When you reach the records below, repeat each one exactly as written.

DATA FOR REVIEW section start

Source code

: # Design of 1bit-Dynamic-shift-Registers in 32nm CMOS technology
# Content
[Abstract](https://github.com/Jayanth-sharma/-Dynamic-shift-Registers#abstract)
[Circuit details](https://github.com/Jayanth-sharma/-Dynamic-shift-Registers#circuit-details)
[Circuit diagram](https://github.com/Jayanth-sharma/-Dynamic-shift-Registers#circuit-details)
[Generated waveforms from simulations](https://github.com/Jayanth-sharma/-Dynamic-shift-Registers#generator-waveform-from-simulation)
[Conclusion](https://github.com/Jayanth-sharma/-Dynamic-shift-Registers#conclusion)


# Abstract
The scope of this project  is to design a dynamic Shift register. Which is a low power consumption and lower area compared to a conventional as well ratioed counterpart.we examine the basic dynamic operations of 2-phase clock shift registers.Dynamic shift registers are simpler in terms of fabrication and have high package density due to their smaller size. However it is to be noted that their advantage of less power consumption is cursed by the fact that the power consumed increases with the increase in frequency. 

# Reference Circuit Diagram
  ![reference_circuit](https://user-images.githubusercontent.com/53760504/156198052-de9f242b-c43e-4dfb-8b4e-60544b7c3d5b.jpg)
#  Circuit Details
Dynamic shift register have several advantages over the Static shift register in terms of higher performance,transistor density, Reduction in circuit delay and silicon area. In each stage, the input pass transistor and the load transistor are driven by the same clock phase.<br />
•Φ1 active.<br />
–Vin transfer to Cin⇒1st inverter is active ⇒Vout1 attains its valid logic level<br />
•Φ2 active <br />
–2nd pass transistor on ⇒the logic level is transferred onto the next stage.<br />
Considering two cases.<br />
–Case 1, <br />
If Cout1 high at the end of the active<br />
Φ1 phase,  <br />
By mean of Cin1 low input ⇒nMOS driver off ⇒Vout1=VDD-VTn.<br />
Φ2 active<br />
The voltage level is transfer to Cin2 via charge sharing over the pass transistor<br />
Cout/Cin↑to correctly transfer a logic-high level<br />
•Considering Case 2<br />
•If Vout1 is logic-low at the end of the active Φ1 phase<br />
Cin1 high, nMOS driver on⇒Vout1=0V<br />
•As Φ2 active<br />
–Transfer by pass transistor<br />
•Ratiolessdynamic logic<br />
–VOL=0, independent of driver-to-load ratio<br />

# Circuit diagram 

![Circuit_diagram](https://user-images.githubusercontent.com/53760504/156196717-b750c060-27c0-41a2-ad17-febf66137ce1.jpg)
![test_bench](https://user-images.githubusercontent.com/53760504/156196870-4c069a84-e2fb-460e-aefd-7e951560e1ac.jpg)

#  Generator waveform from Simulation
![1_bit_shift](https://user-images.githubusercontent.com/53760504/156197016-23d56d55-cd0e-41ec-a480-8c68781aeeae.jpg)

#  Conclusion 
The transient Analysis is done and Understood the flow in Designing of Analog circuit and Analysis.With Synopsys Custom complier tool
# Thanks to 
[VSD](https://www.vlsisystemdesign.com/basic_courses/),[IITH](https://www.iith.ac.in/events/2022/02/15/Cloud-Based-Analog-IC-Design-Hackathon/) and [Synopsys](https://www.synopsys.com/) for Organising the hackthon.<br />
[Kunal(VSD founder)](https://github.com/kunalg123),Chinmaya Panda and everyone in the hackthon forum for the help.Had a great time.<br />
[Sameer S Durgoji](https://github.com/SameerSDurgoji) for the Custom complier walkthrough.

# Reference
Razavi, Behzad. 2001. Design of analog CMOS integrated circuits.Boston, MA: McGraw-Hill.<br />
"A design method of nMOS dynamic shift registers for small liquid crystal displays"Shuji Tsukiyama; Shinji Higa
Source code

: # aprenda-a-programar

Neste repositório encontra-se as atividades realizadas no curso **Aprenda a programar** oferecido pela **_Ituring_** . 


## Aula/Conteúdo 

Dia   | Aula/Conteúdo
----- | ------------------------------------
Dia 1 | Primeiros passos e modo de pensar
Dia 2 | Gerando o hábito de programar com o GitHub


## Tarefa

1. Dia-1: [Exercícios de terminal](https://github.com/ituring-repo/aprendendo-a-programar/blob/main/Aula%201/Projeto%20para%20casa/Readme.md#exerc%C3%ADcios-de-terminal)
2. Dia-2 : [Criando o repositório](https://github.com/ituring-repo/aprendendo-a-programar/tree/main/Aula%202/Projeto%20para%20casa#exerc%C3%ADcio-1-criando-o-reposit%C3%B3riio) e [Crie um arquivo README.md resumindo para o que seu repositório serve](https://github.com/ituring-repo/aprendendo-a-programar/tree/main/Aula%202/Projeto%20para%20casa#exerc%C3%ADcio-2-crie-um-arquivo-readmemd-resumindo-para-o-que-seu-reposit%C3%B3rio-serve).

DATA FOR REVIEW section end

#### THE COMPLETED TASK
Source code

: # Design of 1bit-Dynamic-shift-Registers in 32nm CMOS technology
# Content
[Abstract](https://github.com/Jayanth-sharma/-Dynamic-shift-Registers#abstract)
[Circuit details](https://github.com/Jayanth-sharma/-Dynamic-shift-Registers#circuit-details)
[Circuit diagram](https://github.com/Jayanth-sharma/-Dynamic-shift-Registers#circuit-details)
[Generated waveforms from simulations](https://github.com/Jayanth-sharma/-Dynamic-shift-Registers#generator-waveform-from-simulation)
[Conclusion](https://github.com/Jayanth-sharma/-Dynamic-shift-Registers#conclusion)


# Abstract
The scope of this project  is to design a dynamic Shift register. Which is a low power consumption and lower area compared to a conventional as well ratioed counterpart.we examine the basic dynamic operations of 2-phase clock shift registers.Dynamic shift registers are simpler in terms of fabrication and have high package density due to their smaller size. However it is to be noted that their advantage of less power consumption is cursed by the fact that the power consumed increases with the increase in frequency. 

# Reference Circuit Diagram
  ![reference_circuit](https://user-images.githubusercontent.com/53760504/156198052-de9f242b-c43e-4dfb-8b4e-60544b7c3d5b.jpg)
#  Circuit Details
Dynamic shift register have several advantages over the Static shift register in terms of higher performance,transistor density, Reduction in circuit delay and silicon area. In each stage, the input pass transistor and the load transistor are driven by the same clock phase.<br />
•Φ1 active.<br />
–Vin transfer to Cin⇒1st inverter is active ⇒Vout1 attains its valid logic level<br />
•Φ2 active <br />
–2nd pass transistor on ⇒the logic level is transferred onto the next stage.<br />
Considering two cases.<br />
–Case 1, <br />
If Cout1 high at the end of the active<br />
Φ1 phase,  <br />
By mean of Cin1 low input ⇒nMOS driver off ⇒Vout1=VDD-VTn.<br />
Φ2 active<br />
The voltage level is transfer to Cin2 via charge sharing over the pass transistor<br />
Cout/Cin↑to correctly transfer a logic-high level<br />
•Considering Case 2<br />
•If Vout1 is logic-low at the end of the active Φ1 phase<br />
Cin1 high, nMOS driver on⇒Vout1=0V<br />
•As Φ2 active<br />
–Transfer by pass transistor<br />
•Ratiolessdynamic logic<br />
–VOL=0, independent of driver-to-load ratio<br />

# Circuit diagram 

![Circuit_diagram](https://user-images.githubusercontent.com/53760504/156196717-b750c060-27c0-41a2-ad17-febf66137ce1.jpg)
![test_bench](https://user-images.githubusercontent.com/53760504/156196870-4c069a84-e2fb-460e-aefd-7e951560e1ac.jpg)

#  Generator waveform from Simulation
![1_bit_shift](https://user-images.githubusercontent.com/53760504/156197016-23d56d55-cd0e-41ec-a480-8c68781aeeae.jpg)

#  Conclusion 
The transient Analysis is done and Understood the flow in Designing of Analog circuit and Analysis.With Synopsys Custom complier tool
# Thanks to 
[VSD](https://www.vlsisystemdesign.com/basic_courses/),[IITH](https://www.iith.ac.in/events/2022/02/15/Cloud-Based-Analog-IC-Design-Hackathon/) and [Synopsys](https://www.synopsys.com/) for Organising the hackthon.<br />
[Kunal(VSD founder)](https://github.com/kunalg123),Chinmaya Panda and everyone in the hackthon forum for the help.Had a great time.<br />
[Sameer S Durgoji](https://github.com/SameerSDurgoji) for the Custom complier walkthrough.

# Reference
Razavi, Behzad. 2001. Design of analog CMOS integrated circuits.Boston, MA: McGraw-Hill.<br />
"A design method of nMOS dynamic shift registers for small liquid crystal displays"Shuji Tsukiyama; Shinji Higa
Source code

: # aprenda-a-programar

Neste repositório encontra-se as atividades realizadas no curso **Aprenda a programar** oferecido pela **_Ituring_** . 


## Aula/Conteúdo 

Dia   | Aula/Conteúdo
----- | ------------------------------------
Dia 1 | Primeiros passos e modo de pensar
Dia 2 | Gerando o hábito de programar com o GitHub


## Tarefa

1. Dia-1: [Exercícios de terminal](https://github.com/ituring-repo/aprendendo-a-programar/blob/main/Aula%201/Projeto%20para%20casa/Readme.md#exerc%C3%ADcios-de-terminal)
2. Dia-2 : [Criando o repositório](https://github.com/ituring-repo/aprendendo-a-programar/tree/main/Aula%202/Projeto%20para%20casa#exerc%C3%ADcio-1-criando-o-reposit%C3%B3riio) e [Crie um arquivo README.md resumindo para o que seu repositório serve](https://github.com/ituring-repo/aprendendo-a-programar/tree/main/Aula%202/Projeto%20para%20casa#exerc%C3%ADcio-2-crie-um-arquivo-readmemd-resumindo-para-o-que-seu-reposit%C3%B3rio-serve).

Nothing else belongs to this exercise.